> DATA FOR REVIEW
————————
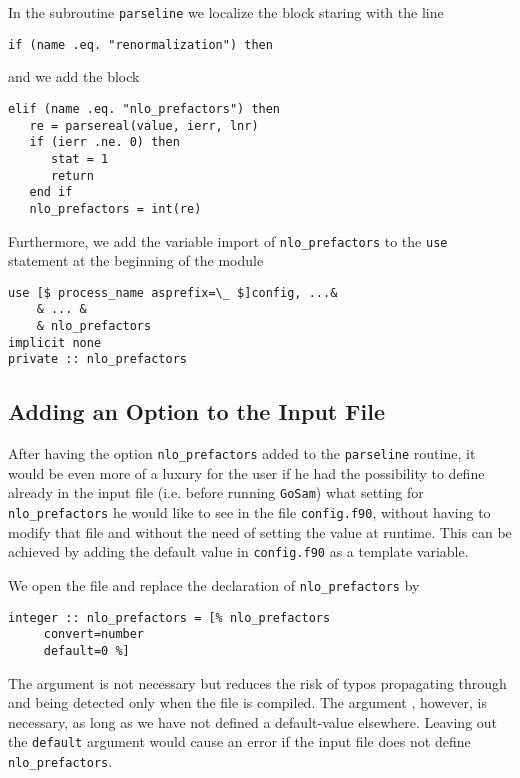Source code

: \documentclass[11pt,a4paper]{refrep}
\newcommand{\golem}{{\tt GoSam}\xspace}
\begin{document}
In the subroutine \texttt{parseline} we localize the block staring
with the line
\begin{lstlisting}
if (name .eq. "renormalization") then
\end{lstlisting}
and we add the block
\begin{lstlisting}
elif (name .eq. "nlo_prefactors") then
   re = parsereal(value, ierr, lnr)
   if (ierr .ne. 0) then
      stat = 1
      return
   end if
   nlo_prefactors = int(re)
\end{lstlisting}

Furthermore, we add the variable import of \texttt{nlo\_prefactors}
to the \texttt{use} statement at the beginning of the module
\begin{lstlisting}
use [$ process_name asprefix=\_ $]config, ...&
    & ... &
    & nlo_prefactors
implicit none
private :: nlo_prefactors
\end{lstlisting}

\subsection{Adding an Option to the Input File}
After having the option \texttt{nlo\_prefactors} added to the
\texttt{parseline} routine,
it would be even more of a luxury for the user if he had the possibility
to define already in the input file (i.e. before running \golem{}) what
setting for \texttt{nlo\_prefactors} he would like to see in the file
\texttt{config.f90}, without having to modify that file and without the
need of setting the value at runtime. This can be achieved by adding
the default value in \texttt{config.f90} as a template variable.

We open the file 
and replace the declaration of \texttt{nlo\_prefactors} by
\begin{lstlisting}
integer :: nlo_prefactors = [% nlo_prefactors
     convert=number
     default=0 %]
\end{lstlisting}
The argument  is not necessary but reduces the risk
of typos propagating through and being detected only when the file is
compiled. The argument , however, is necessary, as long
as we have not defined a default-value elsewhere. Leaving out the
\texttt{default} argument would cause an error if the input file does
not define \texttt{nlo\_prefactors}.
\end{document}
————————
> WHAT IS BEING ASKED
Your answer must be the line holding "input file does" plus every later line to the end of the records, copied exactly.

> RESULT OF THE EXERCISE
\texttt{default} argument would cause an error if the input file does
not define \texttt{nlo\_prefactors}.
\end{document}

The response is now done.